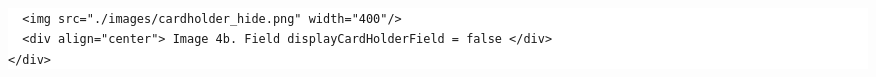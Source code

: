       <img src="./images/cardholder_hide.png" width="400"/>
      <div align="center"> Image 4b. Field displayCardHolderField = false </div>
    </div>
  </div>
</div>
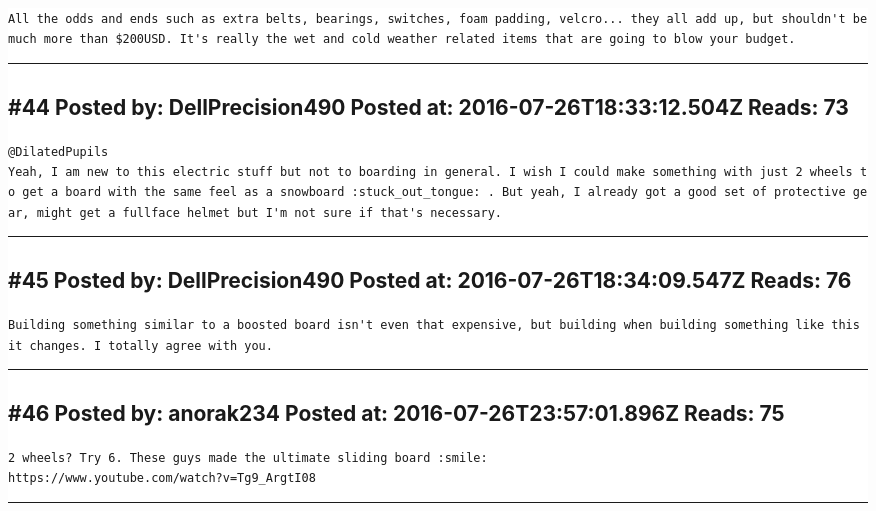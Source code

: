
 ```
All the odds and ends such as extra belts, bearings, switches, foam padding, velcro... they all add up, but shouldn't be much more than $200USD. It's really the wet and cold weather related items that are going to blow your budget.
```

---
## \#44 Posted by: DellPrecision490 Posted at: 2016-07-26T18:33:12.504Z Reads: 73

```
@DilatedPupils
Yeah, I am new to this electric stuff but not to boarding in general. I wish I could make something with just 2 wheels to get a board with the same feel as a snowboard :stuck_out_tongue: . But yeah, I already got a good set of protective gear, might get a fullface helmet but I'm not sure if that's necessary.
```

---
## \#45 Posted by: DellPrecision490 Posted at: 2016-07-26T18:34:09.547Z Reads: 76

```
Building something similar to a boosted board isn't even that expensive, but building when building something like this it changes. I totally agree with you.
```

---
## \#46 Posted by: anorak234 Posted at: 2016-07-26T23:57:01.896Z Reads: 75

```
2 wheels? Try 6. These guys made the ultimate sliding board :smile:
https://www.youtube.com/watch?v=Tg9_ArgtI08
```

---
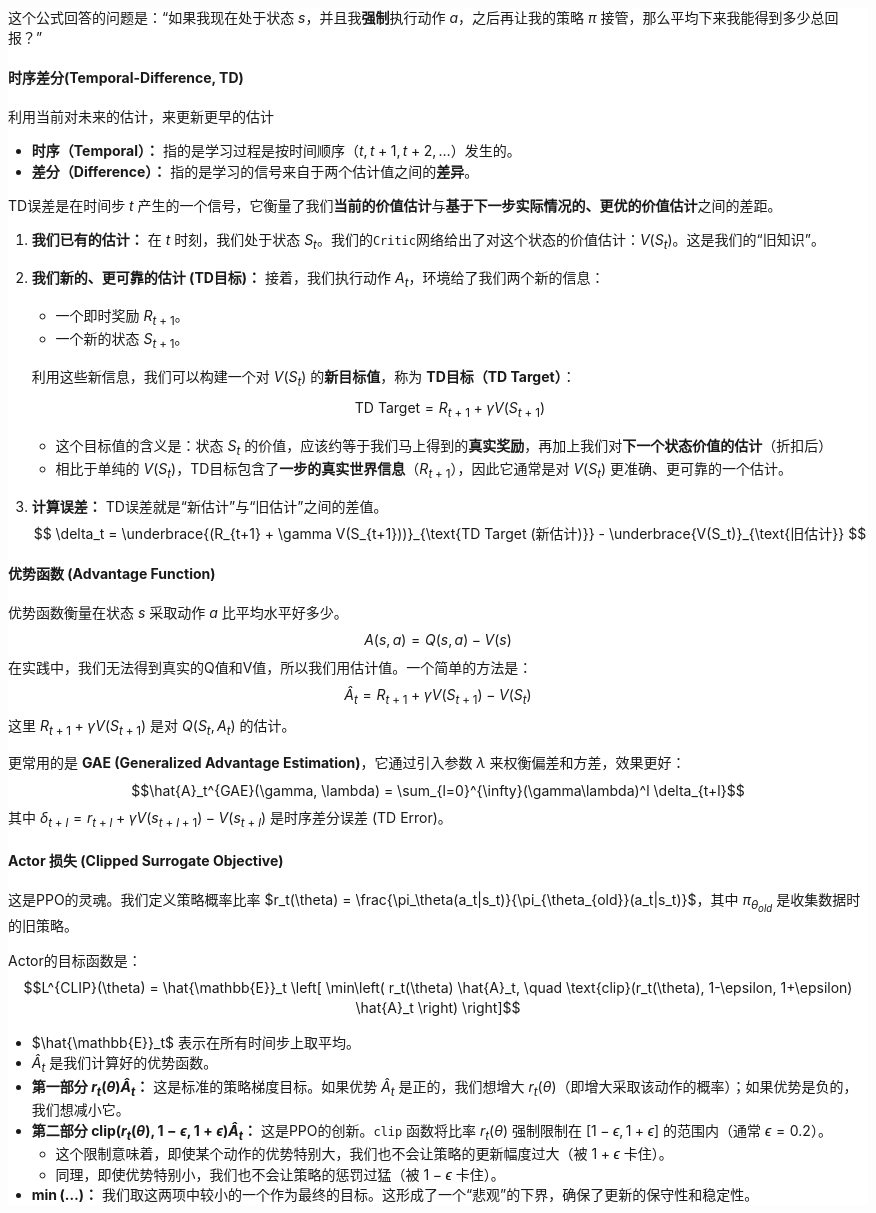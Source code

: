 这个公式回答的问题是：“如果我现在处于状态 $s$，并且我**强制**执行动作 $a$，之后再让我的策略 $\pi$ 接管，那么平均下来我能得到多少总回报？”

#### **时序差分(Temporal-Difference, TD)**

利用当前对未来的估计，来更新更早的估计

* **时序（Temporal）：** 指的是学习过程是按时间顺序（$t, t+1, t+2, \dots$）发生的。
* **差分（Difference）：** 指的是学习的信号来自于两个估计值之间的**差异**。

TD误差是在时间步 $t$ 产生的一个信号，它衡量了我们**当前的价值估计**与**基于下一步实际情况的、更优的价值估计**之间的差距。

1.  **我们已有的估计：** 在 $t$ 时刻，我们处于状态 $S_t$。我们的`Critic`网络给出了对这个状态的价值估计：$V(S_t)$。这是我们的“旧知识”。

2.  **我们新的、更可靠的估计 (TD目标)：** 接着，我们执行动作 $A_t$，环境给了我们两个新的信息：
    * 一个即时奖励 $R_{t+1}$。
    * 一个新的状态 $S_{t+1}$。

    利用这些新信息，我们可以构建一个对 $V(S_t)$ 的**新目标值**，称为 **TD目标（TD Target）**：
    $$
    \text{TD Target} = R_{t+1} + \gamma V(S_{t+1})
    $$
    * 这个目标值的含义是：状态 $S_t$ 的价值，应该约等于我们马上得到的**真实奖励**，再加上我们对**下一个状态价值的估计**（折扣后）
    * 相比于单纯的 $V(S_t)$，TD目标包含了**一步的真实世界信息**（$R_{t+1}$），因此它通常是对 $V(S_t)$ 更准确、更可靠的一个估计。

3.  **计算误差：** TD误差就是“新估计”与“旧估计”之间的差值。
    $$
    \delta_t = \underbrace{(R_{t+1} + \gamma V(S_{t+1}))}_{\text{TD Target (新估计)}} - \underbrace{V(S_t)}_{\text{旧估计}}
    $$


#### **优势函数 (Advantage Function)**

优势函数衡量在状态 $s$ 采取动作 $a$ 比平均水平好多少。
$$A(s, a) = Q(s, a) - V(s)$$在实践中，我们无法得到真实的Q值和V值，所以我们用估计值。一个简单的方法是：$$\hat{A}_t = R_{t+1} + \gamma V(S_{t+1}) - V(S_t)$$
这里 $R_{t+1} + \gamma V(S_{t+1})$ 是对 $Q(S_t, A_t)$ 的估计。

更常用的是 **GAE (Generalized Advantage Estimation)**，它通过引入参数 $\lambda$ 来权衡偏差和方差，效果更好：
$$\hat{A}_t^{GAE}(\gamma, \lambda) = \sum_{l=0}^{\infty}(\gamma\lambda)^l \delta_{t+l}$$
其中 $\delta_{t+l} = r_{t+l} + \gamma V(s_{t+l+1}) - V(s_{t+l})$ 是时序差分误差 (TD Error)。

#### **Actor 损失 (Clipped Surrogate Objective)**

这是PPO的灵魂。我们定义策略概率比率 $r_t(\theta) = \frac{\pi_\theta(a_t|s_t)}{\pi_{\theta_{old}}(a_t|s_t)}$，其中 $\pi_{\theta_{old}}$ 是收集数据时的旧策略。

Actor的目标函数是：
$$L^{CLIP}(\theta) = \hat{\mathbb{E}}_t \left[ \min\left( r_t(\theta) \hat{A}_t, \quad \text{clip}(r_t(\theta), 1-\epsilon, 1+\epsilon) \hat{A}_t \right) \right]$$

  * $\hat{\mathbb{E}}_t$ 表示在所有时间步上取平均。
  * $\hat{A}_t$ 是我们计算好的优势函数。
  * **第一部分 $r_t(\theta) \hat{A}_t$：** 这是标准的策略梯度目标。如果优势 $\hat{A}_t$ 是正的，我们想增大 $r_t(\theta)$（即增大采取该动作的概率）；如果优势是负的，我们想减小它。
  * **第二部分 $\text{clip}(r_t(\theta), 1-\epsilon, 1+\epsilon) \hat{A}_t$：** 这是PPO的创新。`clip` 函数将比率 $r_t(\theta)$ 强制限制在 $[1-\epsilon, 1+\epsilon]$ 的范围内（通常 $\epsilon=0.2$）。
      * 这个限制意味着，即使某个动作的优势特别大，我们也不会让策略的更新幅度过大（被 $1+\epsilon$ 卡住）。
      * 同理，即使优势特别小，我们也不会让策略的惩罚过猛（被 $1-\epsilon$ 卡住）。
  * **$\min(\dots)$：** 我们取这两项中较小的一个作为最终的目标。这形成了一个“悲观”的下界，确保了更新的保守性和稳定性。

**TO DO**
Throughout the material above, count each line holding "Temporal" and answer with the total alone.

**EXERCISE RESULT**
2